Khmer Surin
No 9, Street 57
Phnom Penh, Cambodia
023/993-163
Khmer Surin is my Company restaurant in Phnom Penh. Set in a beautifully designed Khmer style wooden house with an extensive water garden, the menu has all the Khmer classics as well as more familar Thai dishes, reasonable prices, and good service. It's a great intro to Khmer food for friends - all the flavor without the possible health code violations, since I don't want to send anybody home with THAT sort of souvenir. I'll even eat at Khmer Surin when people aren't visiting, which is quite the testimony.
I was taking my dear Tulane buddy Bojo out for a pre-Tuol Sleng lunch—and you'll need the calories if you're going there.
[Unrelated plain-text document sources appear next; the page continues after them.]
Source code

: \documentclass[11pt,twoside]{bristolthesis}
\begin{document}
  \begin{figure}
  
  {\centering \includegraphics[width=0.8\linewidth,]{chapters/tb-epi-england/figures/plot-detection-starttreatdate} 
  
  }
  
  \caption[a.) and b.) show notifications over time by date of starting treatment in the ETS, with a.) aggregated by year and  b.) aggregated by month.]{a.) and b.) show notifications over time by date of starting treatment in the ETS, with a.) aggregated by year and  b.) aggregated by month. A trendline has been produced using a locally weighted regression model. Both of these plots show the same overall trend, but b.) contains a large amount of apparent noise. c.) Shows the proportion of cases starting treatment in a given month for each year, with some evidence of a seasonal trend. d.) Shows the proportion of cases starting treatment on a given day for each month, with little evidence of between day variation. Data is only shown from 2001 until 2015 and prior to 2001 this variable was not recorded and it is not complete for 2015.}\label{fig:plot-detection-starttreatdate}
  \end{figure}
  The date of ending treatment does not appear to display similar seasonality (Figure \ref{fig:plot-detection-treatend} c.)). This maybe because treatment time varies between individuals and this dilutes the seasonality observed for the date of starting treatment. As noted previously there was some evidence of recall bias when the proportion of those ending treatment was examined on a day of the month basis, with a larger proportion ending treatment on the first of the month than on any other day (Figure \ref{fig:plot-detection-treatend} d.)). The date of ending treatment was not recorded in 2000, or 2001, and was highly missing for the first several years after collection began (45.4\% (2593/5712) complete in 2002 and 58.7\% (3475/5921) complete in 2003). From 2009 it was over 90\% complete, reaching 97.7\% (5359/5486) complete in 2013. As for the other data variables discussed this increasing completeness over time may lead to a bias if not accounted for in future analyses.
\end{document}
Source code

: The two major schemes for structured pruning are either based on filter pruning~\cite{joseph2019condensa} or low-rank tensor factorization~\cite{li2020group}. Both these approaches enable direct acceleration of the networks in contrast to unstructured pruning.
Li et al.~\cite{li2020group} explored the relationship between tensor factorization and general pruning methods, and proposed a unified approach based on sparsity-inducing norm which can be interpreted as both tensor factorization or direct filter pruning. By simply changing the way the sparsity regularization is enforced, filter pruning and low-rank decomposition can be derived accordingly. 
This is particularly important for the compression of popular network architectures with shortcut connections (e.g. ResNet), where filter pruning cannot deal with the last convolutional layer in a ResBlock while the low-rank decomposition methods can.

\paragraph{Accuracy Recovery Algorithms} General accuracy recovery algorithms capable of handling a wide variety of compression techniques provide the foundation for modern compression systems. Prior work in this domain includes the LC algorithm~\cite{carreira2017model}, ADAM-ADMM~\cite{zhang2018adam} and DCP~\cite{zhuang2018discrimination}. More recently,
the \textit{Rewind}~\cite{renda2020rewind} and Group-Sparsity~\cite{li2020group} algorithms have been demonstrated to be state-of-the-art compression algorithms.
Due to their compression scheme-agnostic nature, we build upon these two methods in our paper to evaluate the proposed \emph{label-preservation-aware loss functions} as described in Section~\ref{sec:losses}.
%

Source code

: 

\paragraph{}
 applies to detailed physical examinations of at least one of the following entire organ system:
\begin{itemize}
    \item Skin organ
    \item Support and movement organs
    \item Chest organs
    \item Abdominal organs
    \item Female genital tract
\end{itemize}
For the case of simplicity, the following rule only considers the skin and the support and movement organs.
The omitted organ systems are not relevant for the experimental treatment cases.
I'm not going to insert some sort of punchy joke line here because 1. out of line as hell and 2. Seriously, I can't do it. Moving on.
My boyfriend and I love the fried squid here. It's a simple dish, but they do it really well. Light crispy batter, nice tangy dipping sauce, and the squid is tender and doesn't require five minutes of chewing to get through. I like fried food that isn't so violently greasy that I can feel my arteries hardening upon consumption. Well played.
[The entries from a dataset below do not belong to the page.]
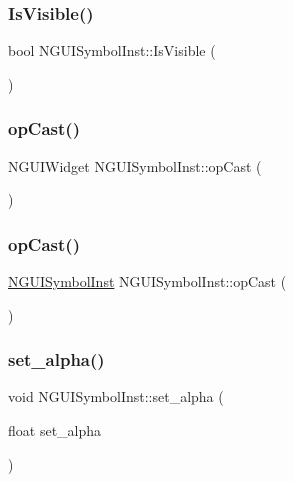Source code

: \subsubsection{\texorpdfstring{Is\+Visible()}{IsVisible()}}
{\footnotesize\ttfamily bool N\+G\+U\+I\+Symbol\+Inst\+::\+Is\+Visible (\begin{DoxyParamCaption}{ }\end{DoxyParamCaption})}

\hypertarget{class_n_g_u_i_symbol_inst_ad41bdaae76f47320fdfe84fac921bf47}{}\label{class_n_g_u_i_symbol_inst_ad41bdaae76f47320fdfe84fac921bf47} 
\subsubsection{\texorpdfstring{op\+Cast()}{opCast()}\hspace{0.1cm}{\footnotesize\ttfamily [1/2]}}
{\footnotesize\ttfamily N\+G\+U\+I\+Widget N\+G\+U\+I\+Symbol\+Inst\+::op\+Cast (\begin{DoxyParamCaption}{ }\end{DoxyParamCaption})}

\hypertarget{class_n_g_u_i_symbol_inst_a2338c9411dca8509d132e711082850b8}{}\label{class_n_g_u_i_symbol_inst_a2338c9411dca8509d132e711082850b8} 
\subsubsection{\texorpdfstring{op\+Cast()}{opCast()}\hspace{0.1cm}{\footnotesize\ttfamily [2/2]}}
{\footnotesize\ttfamily \hyperlink{class_n_g_u_i_symbol_inst}{N\+G\+U\+I\+Symbol\+Inst} N\+G\+U\+I\+Symbol\+Inst\+::op\+Cast (\begin{DoxyParamCaption}{ }\end{DoxyParamCaption})}

\hypertarget{class_n_g_u_i_symbol_inst_a04185d4ab2b317522ae52b5bbc62233f}{}\label{class_n_g_u_i_symbol_inst_a04185d4ab2b317522ae52b5bbc62233f} 
\subsubsection{\texorpdfstring{set\+\_\+alpha()}{set\_alpha()}}
{\footnotesize\ttfamily void N\+G\+U\+I\+Symbol\+Inst\+::set\+\_\+alpha (\begin{DoxyParamCaption}\item[{float}]{set\+\_\+alpha }\end{DoxyParamCaption})}

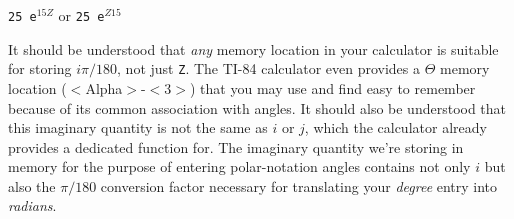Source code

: \vskip 10pt

{\tt 25 e$^{15Z}$} \hskip 10pt or \hskip 10pt {\tt 25 e$^{Z15}$}

\vskip 10pt

It should be understood that {\it any} memory location in your calculator is suitable for storing $i \pi / 180$, not just {\tt Z}.  The TI-84 calculator even provides a $\Theta$ memory location ($<$Alpha$>$-$<$3$>$) that you may use and find easy to remember because of its common association with angles.  It should also be understood that this imaginary quantity is not the same as $i$ or $j$, which the calculator already provides a dedicated function for.  The imaginary quantity we're storing in memory for the purpose of entering polar-notation angles contains not only $i$ but also the $\pi / 180$ conversion factor necessary for translating your {\it degree} entry into {\it radians}.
Fish amok is served here in small individual servings, which is a bit annoying if you're the type who orders one fish amok all for yourself (usually me) but is very handy if you're 1. in a group and 2. introducing the wonders of fish amok to another person for the first time. This is what I use Khmer Surin for - first introductions to Khmer food for friends - so this serving style works fine for me. It's also good amok, with plenty of flavor and a very uncomposed, soft texture - I don't like it too thick.
Everyone loves satay. Something about marinated meat on a stick in tandem with spicy peanut sauce turns on the synapes of just about everyone I've ever met. Vegetarian? You can do it with tofu. Satay rocks. And this is good satay. Tender, which is the main thing, since bad satay entails gnawing beef jerky off a wooden stick which is never fun. The peanut sauce is a bit oily, but nothing insurmountable.
Want to get your friends to eat water lily? Order the water lily with chicken and peanut sauce, evocatively called "Swimming Rama" on Khmer Surin's menu. Combine two universally loved food products (except for those with peanut allergies, poor bastards) with one certified Weird Thing and you've got a handy loophole. Also, water lily, despite the fact that it is grown in large sludgy ponds by people who live in floating villages (most of the time) is actually delicious, nutritious, and close enough to spinach for most people's needs.
Khmer Surin also makes a fantastic Thai-style stuffed omelette. It's a thin omelette stuffed with diced pork, green pepper, onion, and a slightly sweet ketchup-chili sauce, and it is absolutely fantastic. The Pad Thai is missable - the noodles are too thin and not enough flavor - but don't pass up that omelette.
Khmer Surin is best appreciated at night, when you can dine sitting on silk cushions on a lovely wooden porch while listening to traditional Khmer music. Even if you're a Jaded Expat, it's a nice reminder that you do indeed live in a cool and exotic place. A reminder you sometimes need when much of your average week in said Exotic Asian Wonderland may involve fighting with sketchy mototaxi drivers, killing malevolent insects the size of your goddamn face, and dealing with sudden and brutal downpours. The adventure is still there, you just have to remember it sometimes.